▶ What is needed: Go through the lines below and copy each one that holds the string "path".

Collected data

◇ ◇ ◇ ◇

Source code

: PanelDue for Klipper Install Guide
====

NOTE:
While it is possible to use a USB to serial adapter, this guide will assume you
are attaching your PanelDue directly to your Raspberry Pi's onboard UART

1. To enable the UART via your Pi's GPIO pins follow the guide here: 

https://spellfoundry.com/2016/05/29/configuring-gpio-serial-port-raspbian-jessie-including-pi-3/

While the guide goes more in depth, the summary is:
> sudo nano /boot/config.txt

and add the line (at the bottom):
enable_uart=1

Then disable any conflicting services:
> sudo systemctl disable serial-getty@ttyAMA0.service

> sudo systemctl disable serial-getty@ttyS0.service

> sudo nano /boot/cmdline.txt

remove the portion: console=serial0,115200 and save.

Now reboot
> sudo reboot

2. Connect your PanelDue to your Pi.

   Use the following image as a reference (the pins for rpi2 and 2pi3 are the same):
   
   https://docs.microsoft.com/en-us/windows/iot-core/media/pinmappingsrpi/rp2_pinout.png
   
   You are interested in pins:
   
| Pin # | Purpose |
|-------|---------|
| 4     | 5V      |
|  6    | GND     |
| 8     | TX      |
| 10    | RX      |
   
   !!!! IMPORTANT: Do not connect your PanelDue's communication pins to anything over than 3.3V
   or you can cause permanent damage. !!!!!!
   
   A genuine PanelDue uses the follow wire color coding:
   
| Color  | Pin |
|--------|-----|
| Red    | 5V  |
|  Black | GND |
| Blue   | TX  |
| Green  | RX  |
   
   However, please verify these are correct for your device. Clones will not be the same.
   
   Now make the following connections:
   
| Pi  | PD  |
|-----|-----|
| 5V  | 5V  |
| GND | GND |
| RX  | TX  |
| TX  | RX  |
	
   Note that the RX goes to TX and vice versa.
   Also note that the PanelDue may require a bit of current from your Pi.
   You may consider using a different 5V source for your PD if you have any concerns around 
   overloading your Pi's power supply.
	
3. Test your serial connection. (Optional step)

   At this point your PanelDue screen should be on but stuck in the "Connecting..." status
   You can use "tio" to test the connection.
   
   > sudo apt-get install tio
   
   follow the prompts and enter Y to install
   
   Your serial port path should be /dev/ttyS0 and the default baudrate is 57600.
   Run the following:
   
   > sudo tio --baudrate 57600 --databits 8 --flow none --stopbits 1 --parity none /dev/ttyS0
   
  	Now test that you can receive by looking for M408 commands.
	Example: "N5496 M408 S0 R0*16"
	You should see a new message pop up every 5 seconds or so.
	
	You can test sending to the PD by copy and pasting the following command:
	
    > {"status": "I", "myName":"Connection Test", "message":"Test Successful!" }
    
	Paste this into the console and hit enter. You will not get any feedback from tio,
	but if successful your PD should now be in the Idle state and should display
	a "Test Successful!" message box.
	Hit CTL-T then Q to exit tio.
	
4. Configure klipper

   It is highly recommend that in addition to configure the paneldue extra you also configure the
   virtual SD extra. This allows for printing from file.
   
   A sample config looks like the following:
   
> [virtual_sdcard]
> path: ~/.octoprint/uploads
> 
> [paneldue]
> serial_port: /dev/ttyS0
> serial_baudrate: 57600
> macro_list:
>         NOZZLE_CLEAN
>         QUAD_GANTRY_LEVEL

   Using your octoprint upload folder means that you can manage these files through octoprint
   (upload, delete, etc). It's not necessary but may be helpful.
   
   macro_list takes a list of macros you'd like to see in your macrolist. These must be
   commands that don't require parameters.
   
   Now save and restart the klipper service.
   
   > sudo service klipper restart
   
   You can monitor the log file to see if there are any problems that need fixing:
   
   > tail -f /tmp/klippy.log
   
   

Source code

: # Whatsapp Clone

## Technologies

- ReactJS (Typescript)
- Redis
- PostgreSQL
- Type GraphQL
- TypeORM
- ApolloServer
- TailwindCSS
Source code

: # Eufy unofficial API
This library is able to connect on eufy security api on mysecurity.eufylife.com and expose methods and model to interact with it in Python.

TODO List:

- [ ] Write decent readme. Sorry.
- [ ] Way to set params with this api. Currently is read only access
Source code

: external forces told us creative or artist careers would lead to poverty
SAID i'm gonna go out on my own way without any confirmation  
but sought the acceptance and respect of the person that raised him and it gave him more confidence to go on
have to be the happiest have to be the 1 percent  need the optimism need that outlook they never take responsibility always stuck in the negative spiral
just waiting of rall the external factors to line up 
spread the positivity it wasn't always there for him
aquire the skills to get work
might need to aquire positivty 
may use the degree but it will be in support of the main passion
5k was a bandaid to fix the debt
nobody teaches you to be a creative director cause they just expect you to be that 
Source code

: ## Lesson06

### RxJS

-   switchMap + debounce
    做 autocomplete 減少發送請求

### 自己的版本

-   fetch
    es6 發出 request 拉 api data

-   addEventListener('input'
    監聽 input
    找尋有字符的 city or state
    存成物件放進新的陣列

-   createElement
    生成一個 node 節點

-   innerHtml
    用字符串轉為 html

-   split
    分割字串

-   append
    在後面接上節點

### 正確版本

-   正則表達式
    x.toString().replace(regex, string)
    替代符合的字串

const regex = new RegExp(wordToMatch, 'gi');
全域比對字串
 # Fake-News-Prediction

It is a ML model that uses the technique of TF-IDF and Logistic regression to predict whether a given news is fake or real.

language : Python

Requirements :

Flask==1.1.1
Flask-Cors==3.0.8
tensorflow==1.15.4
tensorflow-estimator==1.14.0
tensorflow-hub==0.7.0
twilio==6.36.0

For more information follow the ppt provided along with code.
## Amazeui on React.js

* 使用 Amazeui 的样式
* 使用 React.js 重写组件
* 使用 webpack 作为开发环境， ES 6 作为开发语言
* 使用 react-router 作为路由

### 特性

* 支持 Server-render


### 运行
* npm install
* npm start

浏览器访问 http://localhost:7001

◇ ◇ ◇ ◇

▶ Completed task:
   Your serial port path should be /dev/ttyS0 and the default baudrate is 57600.
> path: ~/.octoprint/uploads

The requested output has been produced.